*REQUIRED WORK:* All of the records must be restated exactly, with every line complete.

*RECORDED INFORMATION:*

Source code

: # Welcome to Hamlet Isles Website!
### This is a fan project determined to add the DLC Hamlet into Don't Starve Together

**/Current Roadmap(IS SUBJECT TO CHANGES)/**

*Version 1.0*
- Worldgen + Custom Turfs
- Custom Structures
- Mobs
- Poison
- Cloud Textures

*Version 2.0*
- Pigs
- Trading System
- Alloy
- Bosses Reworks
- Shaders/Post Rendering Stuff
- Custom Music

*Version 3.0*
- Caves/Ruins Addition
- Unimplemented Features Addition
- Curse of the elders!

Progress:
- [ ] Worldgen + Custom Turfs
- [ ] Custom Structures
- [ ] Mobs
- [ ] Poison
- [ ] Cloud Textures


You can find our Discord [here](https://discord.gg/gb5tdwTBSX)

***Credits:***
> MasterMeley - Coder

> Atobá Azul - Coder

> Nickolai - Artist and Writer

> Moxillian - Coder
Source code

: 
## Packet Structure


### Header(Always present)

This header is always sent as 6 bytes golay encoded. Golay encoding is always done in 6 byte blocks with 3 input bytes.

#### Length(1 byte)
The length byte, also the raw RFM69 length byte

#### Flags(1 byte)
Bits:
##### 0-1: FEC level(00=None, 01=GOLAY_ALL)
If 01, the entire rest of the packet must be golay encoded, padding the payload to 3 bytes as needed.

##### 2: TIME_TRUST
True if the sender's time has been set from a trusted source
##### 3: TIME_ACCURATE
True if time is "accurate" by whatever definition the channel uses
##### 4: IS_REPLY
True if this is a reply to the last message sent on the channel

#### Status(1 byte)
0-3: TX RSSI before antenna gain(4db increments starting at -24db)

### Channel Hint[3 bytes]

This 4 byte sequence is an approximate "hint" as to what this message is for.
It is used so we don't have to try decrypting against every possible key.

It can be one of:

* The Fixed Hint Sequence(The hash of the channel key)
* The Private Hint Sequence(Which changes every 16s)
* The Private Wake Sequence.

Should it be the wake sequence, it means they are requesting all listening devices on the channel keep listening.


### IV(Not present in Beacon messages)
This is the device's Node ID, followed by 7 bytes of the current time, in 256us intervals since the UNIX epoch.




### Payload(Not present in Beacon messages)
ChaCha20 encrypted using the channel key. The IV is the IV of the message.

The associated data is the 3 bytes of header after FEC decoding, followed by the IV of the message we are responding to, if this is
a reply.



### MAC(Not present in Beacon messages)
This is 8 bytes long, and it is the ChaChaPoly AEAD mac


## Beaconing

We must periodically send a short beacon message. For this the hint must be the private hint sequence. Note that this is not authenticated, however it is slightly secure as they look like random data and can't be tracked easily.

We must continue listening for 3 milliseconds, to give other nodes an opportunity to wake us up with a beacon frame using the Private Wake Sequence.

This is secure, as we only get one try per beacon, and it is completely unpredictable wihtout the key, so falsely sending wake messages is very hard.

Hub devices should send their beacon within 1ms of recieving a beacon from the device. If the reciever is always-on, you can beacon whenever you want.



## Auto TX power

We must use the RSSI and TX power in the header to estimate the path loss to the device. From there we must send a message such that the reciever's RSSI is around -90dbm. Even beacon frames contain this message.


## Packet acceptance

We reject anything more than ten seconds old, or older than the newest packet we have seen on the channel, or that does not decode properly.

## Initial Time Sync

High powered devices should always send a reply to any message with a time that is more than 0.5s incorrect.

*EXERCISE RESPONSE:*
Source code

: # Welcome to Hamlet Isles Website!
### This is a fan project determined to add the DLC Hamlet into Don't Starve Together

**/Current Roadmap(IS SUBJECT TO CHANGES)/**

*Version 1.0*
- Worldgen + Custom Turfs
- Custom Structures
- Mobs
- Poison
- Cloud Textures

*Version 2.0*
- Pigs
- Trading System
- Alloy
- Bosses Reworks
- Shaders/Post Rendering Stuff
- Custom Music

*Version 3.0*
- Caves/Ruins Addition
- Unimplemented Features Addition
- Curse of the elders!

Progress:
- [ ] Worldgen + Custom Turfs
- [ ] Custom Structures
- [ ] Mobs
- [ ] Poison
- [ ] Cloud Textures


You can find our Discord [here](https://discord.gg/gb5tdwTBSX)

***Credits:***
> MasterMeley - Coder

> Atobá Azul - Coder

> Nickolai - Artist and Writer

> Moxillian - Coder
Source code

: 
## Packet Structure


### Header(Always present)

This header is always sent as 6 bytes golay encoded. Golay encoding is always done in 6 byte blocks with 3 input bytes.

#### Length(1 byte)
The length byte, also the raw RFM69 length byte

#### Flags(1 byte)
Bits:
##### 0-1: FEC level(00=None, 01=GOLAY_ALL)
If 01, the entire rest of the packet must be golay encoded, padding the payload to 3 bytes as needed.

##### 2: TIME_TRUST
True if the sender's time has been set from a trusted source
##### 3: TIME_ACCURATE
True if time is "accurate" by whatever definition the channel uses
##### 4: IS_REPLY
True if this is a reply to the last message sent on the channel

#### Status(1 byte)
0-3: TX RSSI before antenna gain(4db increments starting at -24db)

### Channel Hint[3 bytes]

This 4 byte sequence is an approximate "hint" as to what this message is for.
It is used so we don't have to try decrypting against every possible key.

It can be one of:

* The Fixed Hint Sequence(The hash of the channel key)
* The Private Hint Sequence(Which changes every 16s)
* The Private Wake Sequence.

Should it be the wake sequence, it means they are requesting all listening devices on the channel keep listening.


### IV(Not present in Beacon messages)
This is the device's Node ID, followed by 7 bytes of the current time, in 256us intervals since the UNIX epoch.




### Payload(Not present in Beacon messages)
ChaCha20 encrypted using the channel key. The IV is the IV of the message.

The associated data is the 3 bytes of header after FEC decoding, followed by the IV of the message we are responding to, if this is
a reply.



### MAC(Not present in Beacon messages)
This is 8 bytes long, and it is the ChaChaPoly AEAD mac


## Beaconing

We must periodically send a short beacon message. For this the hint must be the private hint sequence. Note that this is not authenticated, however it is slightly secure as they look like random data and can't be tracked easily.

We must continue listening for 3 milliseconds, to give other nodes an opportunity to wake us up with a beacon frame using the Private Wake Sequence.

This is secure, as we only get one try per beacon, and it is completely unpredictable wihtout the key, so falsely sending wake messages is very hard.

Hub devices should send their beacon within 1ms of recieving a beacon from the device. If the reciever is always-on, you can beacon whenever you want.



## Auto TX power

We must use the RSSI and TX power in the header to estimate the path loss to the device. From there we must send a message such that the reciever's RSSI is around -90dbm. Even beacon frames contain this message.


## Packet acceptance

We reject anything more than ten seconds old, or older than the newest packet we have seen on the channel, or that does not decode properly.

## Initial Time Sync

High powered devices should always send a reply to any message with a time that is more than 0.5s incorrect.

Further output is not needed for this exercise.